The extensive Iremonger family of Filching (“kings of mildew, moguls of mould”) has made a fortune from junk, building a dark and sprawling mansion from salvage scrap. Heap House is surrounded by the dangerous, noxious, shifting Heaps that stretch beyond its bounds, while within its walls, certain objects begin to display strange signs of life.

Young Clod Iremonger is on the cusp of being “trousered” and betrothed (unhappily) to his cousin Pinalippy when he meets the plucky orphan servant Lucy Pennant, with whose help he begins to uncover the dark secrets of his family’s empire.

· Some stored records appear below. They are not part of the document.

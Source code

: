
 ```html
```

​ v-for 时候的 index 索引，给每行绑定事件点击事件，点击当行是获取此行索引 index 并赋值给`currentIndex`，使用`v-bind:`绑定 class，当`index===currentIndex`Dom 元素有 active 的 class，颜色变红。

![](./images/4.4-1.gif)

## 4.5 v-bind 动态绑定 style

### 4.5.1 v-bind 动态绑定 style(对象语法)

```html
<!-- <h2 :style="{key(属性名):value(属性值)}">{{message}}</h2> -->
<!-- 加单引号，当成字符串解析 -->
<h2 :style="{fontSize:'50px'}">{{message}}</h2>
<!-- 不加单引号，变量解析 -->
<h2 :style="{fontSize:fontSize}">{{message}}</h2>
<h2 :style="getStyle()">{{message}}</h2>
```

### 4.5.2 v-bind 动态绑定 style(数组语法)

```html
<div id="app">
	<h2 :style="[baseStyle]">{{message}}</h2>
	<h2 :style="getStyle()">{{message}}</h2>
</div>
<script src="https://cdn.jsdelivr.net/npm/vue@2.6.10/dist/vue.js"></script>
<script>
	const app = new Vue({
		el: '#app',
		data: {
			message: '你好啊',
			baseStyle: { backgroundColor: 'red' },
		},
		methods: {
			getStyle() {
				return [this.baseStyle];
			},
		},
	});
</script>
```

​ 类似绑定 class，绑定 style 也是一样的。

Mystery, romance and the perils of the Heaps await!

Gorgeously and ghoulishly illustrated by the author, the novel is peopled with unforgettable characters–anxious, animal-loving Tummis with his pet seagull, menacing cousin Moorcus, dreadful Aunt Rosamud and more. As Carey writes, “Every life is thick with rubbish, but the Iremongers did it with a difference . . .”

Stand alone or series: First book in the Iremonger trilogy

How did I get this book: Bought

Format (e- or p-): Print Book


In an alternate Victorian Britain, in the outskirts of London, Heap House stands by the salvage heap, a huge, long-standing, shifting, boiling, stinking pile of objects (and other matters) that has, for better or worse, its own habitat.

Inside Heap House, the Iremonger family is almost a mirror image of the heaps outside, for they are too a huge, long-standing, shifting, boiling, stinking group of people who have made Heap House their own habitat into a structured, regulated, controlled environment from which no Iremonger ever leaves – not that they would ever want to. For the Iremongers are traditional, are The Best, especially those whole live upstairs. Each Iremonger has its Birth Object, chosen for them by the family matriarch and something they are not supposed to part with. Each Iremonger has its place in the family and in the house and this is especially true about those generic Iremongers who live downstairs. The upstairs Iremongers intermarry their cousins and they always stay near the heap. Unless they are City Iremongers, tasked with travelling to London every day in their own train, to do Important Work.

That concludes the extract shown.